**Given information:**
• • • •

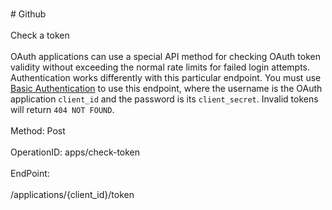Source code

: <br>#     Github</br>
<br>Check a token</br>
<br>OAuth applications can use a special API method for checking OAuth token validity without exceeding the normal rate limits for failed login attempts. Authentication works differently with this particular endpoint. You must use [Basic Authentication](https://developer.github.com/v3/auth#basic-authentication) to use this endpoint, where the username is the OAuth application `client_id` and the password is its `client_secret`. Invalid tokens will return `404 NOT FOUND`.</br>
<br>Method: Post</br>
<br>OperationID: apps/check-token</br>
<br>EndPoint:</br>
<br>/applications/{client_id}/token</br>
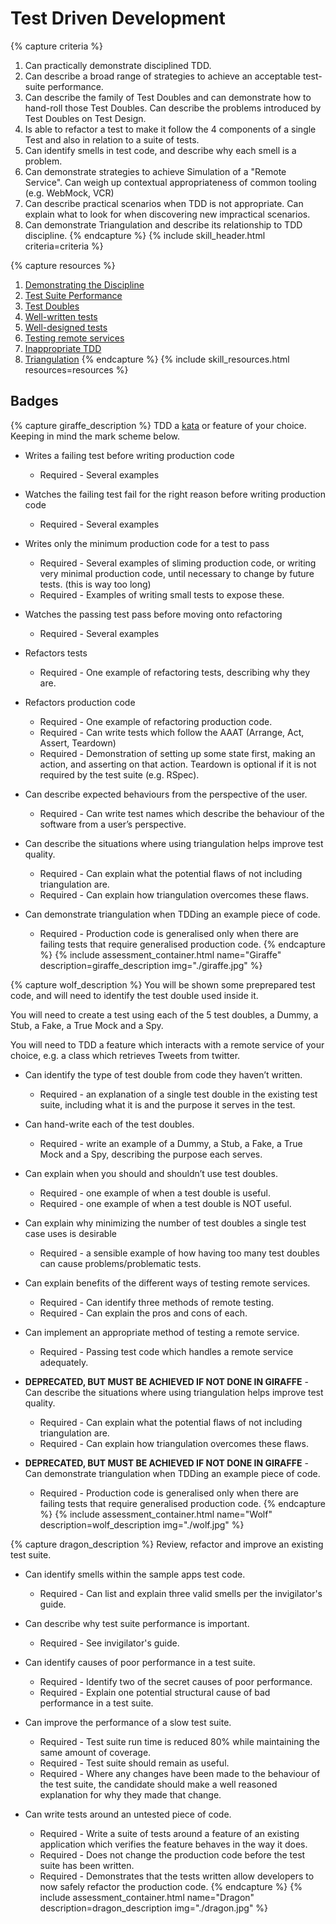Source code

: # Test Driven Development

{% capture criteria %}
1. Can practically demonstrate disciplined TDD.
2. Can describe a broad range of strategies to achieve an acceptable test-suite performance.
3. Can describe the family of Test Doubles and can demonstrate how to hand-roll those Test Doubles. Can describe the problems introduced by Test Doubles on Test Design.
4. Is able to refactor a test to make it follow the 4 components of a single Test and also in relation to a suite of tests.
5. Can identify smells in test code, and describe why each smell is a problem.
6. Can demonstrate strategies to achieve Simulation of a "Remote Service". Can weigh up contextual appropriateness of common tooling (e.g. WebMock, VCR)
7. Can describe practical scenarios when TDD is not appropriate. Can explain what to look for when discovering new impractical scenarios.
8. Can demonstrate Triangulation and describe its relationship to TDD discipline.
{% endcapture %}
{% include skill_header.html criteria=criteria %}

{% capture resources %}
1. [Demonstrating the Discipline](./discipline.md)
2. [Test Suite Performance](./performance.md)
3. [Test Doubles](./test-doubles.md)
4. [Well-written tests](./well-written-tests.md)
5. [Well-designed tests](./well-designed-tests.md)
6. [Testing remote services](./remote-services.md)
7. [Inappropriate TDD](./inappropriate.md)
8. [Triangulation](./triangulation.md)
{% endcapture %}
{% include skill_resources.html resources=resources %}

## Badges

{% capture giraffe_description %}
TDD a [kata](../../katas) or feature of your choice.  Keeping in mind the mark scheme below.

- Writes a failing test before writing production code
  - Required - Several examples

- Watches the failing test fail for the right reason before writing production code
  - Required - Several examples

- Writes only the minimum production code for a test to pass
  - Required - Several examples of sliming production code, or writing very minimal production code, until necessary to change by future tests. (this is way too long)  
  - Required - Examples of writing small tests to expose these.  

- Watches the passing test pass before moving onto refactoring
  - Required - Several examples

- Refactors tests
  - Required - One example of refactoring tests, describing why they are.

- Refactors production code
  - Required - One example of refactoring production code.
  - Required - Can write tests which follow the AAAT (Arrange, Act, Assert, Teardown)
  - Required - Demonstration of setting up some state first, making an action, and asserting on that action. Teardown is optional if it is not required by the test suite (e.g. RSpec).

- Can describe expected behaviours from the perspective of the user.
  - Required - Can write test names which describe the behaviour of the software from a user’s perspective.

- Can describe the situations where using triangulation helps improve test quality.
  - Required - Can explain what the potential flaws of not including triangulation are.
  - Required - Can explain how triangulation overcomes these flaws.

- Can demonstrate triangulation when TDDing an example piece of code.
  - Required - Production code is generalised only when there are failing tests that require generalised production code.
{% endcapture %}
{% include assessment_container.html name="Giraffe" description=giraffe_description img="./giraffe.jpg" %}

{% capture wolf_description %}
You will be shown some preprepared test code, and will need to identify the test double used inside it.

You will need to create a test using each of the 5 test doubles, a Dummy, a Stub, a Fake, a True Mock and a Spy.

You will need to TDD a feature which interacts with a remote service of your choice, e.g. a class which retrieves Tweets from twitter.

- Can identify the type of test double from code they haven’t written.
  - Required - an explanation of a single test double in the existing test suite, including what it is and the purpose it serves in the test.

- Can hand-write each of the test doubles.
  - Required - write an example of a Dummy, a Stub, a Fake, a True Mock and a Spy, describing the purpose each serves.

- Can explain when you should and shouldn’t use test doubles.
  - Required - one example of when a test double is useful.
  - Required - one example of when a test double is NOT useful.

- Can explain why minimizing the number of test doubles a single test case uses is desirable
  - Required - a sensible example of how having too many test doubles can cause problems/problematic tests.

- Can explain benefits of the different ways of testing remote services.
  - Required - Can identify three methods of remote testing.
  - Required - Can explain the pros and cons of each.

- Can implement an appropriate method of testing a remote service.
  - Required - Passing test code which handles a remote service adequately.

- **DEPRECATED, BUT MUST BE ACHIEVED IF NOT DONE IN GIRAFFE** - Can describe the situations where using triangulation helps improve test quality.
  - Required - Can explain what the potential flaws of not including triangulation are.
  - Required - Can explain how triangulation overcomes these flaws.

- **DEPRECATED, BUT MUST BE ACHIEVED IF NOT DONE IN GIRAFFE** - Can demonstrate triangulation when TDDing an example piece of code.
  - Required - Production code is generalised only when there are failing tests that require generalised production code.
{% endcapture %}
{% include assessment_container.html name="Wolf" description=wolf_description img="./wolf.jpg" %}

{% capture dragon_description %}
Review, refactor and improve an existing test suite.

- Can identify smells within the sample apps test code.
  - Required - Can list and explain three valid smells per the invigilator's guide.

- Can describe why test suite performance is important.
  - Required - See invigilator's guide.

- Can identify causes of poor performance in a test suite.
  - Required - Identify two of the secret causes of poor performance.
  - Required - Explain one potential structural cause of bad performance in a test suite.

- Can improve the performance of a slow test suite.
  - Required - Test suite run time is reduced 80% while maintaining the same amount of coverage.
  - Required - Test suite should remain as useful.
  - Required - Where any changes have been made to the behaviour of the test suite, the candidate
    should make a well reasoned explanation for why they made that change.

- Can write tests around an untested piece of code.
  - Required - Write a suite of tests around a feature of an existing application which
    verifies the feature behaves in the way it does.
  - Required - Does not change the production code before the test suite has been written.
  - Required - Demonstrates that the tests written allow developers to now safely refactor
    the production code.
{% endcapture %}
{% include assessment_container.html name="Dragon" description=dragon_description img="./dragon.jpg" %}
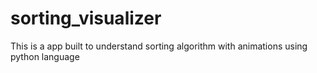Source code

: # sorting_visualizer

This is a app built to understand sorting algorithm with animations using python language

• • • •

**Task statement:**
Check the lines above and copy each one that includes "html".

**Solution to the exercise:**
{% include skill_header.html criteria=criteria %}
{% include skill_resources.html resources=resources %}
{% include assessment_container.html name="Giraffe" description=giraffe_description img="./giraffe.jpg" %}
{% include assessment_container.html name="Wolf" description=wolf_description img="./wolf.jpg" %}
{% include assessment_container.html name="Dragon" description=dragon_description img="./dragon.jpg" %}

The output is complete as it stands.